This is a melding of All Is Lost and The Perfect Storm with the leads exchanged for an idealistic, nubile young couple. While I’m not a big fan of either of those films, the former features a stellar performance while the latter sizzles with intensity — two traits entirely absent from this would-be “adventure.”
Director Baltasar Kormákur seems to have a knack for draining all of the energy out of life’s most epic stories. It’s the same trick that he somehow managed in 2015’s Everest. In his hands, the stories of the Bible would be as compelling as a knock-knock joke without the punch line. The first challenge is the complete lack of chemistry between Woodley and Claflin. They feel more like two strangers trapped in claustrophobic confines than two lovers nestled in the embrace of an intimate setting. The dialogue between them is often little more than idle chatter. Major plot points that go nowhere point to poor editing choices likely made to save the audience from even more tedium.

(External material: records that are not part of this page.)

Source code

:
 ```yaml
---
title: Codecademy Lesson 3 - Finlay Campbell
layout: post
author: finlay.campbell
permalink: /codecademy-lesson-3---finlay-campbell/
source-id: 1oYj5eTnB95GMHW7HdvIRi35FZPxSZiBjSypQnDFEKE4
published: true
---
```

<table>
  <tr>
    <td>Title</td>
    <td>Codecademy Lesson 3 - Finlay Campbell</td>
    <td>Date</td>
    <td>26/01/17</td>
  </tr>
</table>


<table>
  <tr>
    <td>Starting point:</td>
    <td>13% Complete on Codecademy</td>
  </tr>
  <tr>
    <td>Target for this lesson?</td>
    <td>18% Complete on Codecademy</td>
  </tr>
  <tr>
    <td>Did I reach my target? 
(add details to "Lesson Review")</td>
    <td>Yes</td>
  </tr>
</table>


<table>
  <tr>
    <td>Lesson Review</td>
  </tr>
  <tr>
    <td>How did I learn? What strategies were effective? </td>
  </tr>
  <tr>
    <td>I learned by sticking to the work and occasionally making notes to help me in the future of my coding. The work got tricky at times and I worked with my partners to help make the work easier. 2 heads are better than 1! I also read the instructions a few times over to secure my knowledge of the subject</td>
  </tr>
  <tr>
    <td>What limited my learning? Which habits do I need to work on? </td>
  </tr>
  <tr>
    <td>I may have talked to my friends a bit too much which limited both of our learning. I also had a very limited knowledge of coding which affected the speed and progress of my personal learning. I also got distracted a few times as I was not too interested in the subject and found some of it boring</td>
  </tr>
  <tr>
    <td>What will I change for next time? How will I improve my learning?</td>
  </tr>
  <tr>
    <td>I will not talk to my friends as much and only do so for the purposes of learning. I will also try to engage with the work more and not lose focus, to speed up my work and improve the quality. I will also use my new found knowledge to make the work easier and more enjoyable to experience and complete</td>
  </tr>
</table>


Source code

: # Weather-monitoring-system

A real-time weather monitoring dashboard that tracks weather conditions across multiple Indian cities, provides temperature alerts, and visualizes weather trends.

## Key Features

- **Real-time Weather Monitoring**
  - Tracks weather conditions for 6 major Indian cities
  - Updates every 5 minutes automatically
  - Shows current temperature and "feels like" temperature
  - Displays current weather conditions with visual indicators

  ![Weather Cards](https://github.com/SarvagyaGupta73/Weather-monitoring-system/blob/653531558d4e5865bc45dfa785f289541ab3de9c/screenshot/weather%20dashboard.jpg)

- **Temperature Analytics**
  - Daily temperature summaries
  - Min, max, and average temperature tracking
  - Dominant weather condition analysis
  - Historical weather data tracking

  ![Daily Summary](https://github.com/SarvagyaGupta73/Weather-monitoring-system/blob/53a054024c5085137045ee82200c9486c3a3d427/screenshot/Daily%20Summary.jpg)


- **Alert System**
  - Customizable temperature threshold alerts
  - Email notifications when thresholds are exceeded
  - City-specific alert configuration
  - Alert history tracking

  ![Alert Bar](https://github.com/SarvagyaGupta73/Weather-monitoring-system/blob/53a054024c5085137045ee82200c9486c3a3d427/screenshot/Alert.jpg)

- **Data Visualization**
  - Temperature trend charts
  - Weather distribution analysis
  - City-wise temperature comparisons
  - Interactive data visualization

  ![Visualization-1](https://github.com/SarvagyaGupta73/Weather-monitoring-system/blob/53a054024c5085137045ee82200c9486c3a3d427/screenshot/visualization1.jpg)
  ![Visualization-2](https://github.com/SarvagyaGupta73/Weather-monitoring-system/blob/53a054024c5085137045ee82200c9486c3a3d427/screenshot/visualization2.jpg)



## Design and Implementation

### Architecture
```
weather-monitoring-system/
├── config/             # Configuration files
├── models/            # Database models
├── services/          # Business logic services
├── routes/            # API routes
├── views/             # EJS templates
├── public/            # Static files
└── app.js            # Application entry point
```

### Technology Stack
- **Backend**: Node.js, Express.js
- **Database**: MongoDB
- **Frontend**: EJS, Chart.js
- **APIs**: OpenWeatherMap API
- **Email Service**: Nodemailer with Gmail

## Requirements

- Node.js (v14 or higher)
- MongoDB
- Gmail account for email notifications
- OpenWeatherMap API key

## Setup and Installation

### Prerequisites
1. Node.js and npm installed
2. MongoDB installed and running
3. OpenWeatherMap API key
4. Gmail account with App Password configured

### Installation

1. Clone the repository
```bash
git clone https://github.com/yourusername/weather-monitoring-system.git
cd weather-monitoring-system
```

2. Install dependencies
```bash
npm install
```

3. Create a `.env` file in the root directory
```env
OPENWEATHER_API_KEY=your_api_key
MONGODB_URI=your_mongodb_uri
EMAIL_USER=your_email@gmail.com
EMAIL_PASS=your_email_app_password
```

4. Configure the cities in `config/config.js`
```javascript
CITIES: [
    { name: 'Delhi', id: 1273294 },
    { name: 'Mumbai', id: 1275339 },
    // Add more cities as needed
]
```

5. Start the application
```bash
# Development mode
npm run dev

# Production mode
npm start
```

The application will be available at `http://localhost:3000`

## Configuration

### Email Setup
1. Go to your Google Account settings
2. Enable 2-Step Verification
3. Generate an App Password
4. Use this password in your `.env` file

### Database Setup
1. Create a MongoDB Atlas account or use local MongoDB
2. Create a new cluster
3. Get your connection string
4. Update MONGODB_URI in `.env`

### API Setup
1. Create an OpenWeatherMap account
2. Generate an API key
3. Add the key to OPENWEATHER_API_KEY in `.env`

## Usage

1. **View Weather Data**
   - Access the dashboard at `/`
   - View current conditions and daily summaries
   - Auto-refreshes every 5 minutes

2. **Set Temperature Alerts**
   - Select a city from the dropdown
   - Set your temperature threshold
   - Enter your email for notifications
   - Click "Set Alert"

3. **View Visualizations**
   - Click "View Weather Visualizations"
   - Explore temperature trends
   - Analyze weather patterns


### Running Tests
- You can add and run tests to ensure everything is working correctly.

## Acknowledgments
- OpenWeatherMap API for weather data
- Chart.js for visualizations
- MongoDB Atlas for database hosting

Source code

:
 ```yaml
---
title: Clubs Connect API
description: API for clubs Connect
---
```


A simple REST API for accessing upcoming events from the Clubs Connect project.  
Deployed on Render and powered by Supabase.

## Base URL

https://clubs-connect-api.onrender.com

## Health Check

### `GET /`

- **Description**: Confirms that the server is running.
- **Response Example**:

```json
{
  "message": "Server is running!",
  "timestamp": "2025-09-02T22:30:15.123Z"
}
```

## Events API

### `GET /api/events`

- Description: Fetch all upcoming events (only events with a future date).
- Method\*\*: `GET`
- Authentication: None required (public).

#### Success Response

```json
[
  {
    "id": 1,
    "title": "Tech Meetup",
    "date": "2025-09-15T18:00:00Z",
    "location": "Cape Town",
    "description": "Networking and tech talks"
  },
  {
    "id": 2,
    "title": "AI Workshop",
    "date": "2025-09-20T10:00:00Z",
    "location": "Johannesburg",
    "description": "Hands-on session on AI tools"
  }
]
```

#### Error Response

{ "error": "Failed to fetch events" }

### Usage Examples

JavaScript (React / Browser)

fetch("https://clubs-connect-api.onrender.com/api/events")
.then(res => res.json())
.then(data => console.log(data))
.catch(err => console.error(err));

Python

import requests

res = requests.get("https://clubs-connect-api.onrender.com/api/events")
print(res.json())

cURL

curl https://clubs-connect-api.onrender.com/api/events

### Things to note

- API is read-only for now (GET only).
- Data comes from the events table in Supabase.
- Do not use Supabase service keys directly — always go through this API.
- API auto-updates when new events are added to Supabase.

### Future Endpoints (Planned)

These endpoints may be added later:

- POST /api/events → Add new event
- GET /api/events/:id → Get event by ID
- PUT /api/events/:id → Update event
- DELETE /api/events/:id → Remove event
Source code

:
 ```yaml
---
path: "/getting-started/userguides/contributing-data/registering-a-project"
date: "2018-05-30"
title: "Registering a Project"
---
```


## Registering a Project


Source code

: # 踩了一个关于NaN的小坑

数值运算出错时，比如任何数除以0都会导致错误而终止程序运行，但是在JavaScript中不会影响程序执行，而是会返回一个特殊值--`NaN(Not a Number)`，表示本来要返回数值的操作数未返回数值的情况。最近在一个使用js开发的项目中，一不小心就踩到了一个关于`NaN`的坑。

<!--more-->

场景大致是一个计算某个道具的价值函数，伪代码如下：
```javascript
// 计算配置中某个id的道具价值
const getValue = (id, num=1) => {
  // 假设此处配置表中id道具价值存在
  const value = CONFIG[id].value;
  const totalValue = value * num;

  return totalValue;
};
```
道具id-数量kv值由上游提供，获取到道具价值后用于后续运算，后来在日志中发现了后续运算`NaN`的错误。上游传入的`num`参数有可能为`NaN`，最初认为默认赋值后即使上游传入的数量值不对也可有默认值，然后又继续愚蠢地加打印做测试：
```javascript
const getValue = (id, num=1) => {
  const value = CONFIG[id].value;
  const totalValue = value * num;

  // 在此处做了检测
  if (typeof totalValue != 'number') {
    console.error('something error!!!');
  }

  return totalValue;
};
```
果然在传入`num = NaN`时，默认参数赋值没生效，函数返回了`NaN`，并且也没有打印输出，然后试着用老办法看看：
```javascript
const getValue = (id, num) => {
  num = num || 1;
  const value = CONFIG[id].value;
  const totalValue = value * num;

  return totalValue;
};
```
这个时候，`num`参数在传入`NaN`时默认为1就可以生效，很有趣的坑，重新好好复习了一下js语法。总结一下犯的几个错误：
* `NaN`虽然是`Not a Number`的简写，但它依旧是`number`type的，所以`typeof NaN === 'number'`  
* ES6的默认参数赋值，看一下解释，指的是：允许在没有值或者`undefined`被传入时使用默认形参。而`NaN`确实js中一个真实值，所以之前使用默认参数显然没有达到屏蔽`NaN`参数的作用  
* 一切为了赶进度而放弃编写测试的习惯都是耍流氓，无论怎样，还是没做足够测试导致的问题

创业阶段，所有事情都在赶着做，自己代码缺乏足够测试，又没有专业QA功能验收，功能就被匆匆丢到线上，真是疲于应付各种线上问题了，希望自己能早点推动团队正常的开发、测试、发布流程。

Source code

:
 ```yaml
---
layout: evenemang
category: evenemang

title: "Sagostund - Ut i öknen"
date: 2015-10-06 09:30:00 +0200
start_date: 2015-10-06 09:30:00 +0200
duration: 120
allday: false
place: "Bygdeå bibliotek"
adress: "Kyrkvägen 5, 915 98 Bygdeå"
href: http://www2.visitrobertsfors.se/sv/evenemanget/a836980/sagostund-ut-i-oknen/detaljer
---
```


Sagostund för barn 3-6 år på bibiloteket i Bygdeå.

The authenticity of the story is strained by actions even non-sailors would identify as suspect. I have to believe that anyone finding themselves trapped on a sinking boat would be driven toward certain imminent priorities. A nice quiet nap would be well down that list after checking for leaks and identifying its current location, but that might just be me. I also didn’t appreciate several awkward, entirely gratuitous shots of Woodley and only Woodley.
Kormákur has the ability to find the right pulse. Several scenes manage to captivate us with their natural power, but end up neutered by unforced errors. The worst such offense comes late in the film thanks to a cheap writing stunt that crushes the story with the same impact as the wave that capsized the lover’s boat. Unlike the characters, we have no life preservers to keep our interest afloat.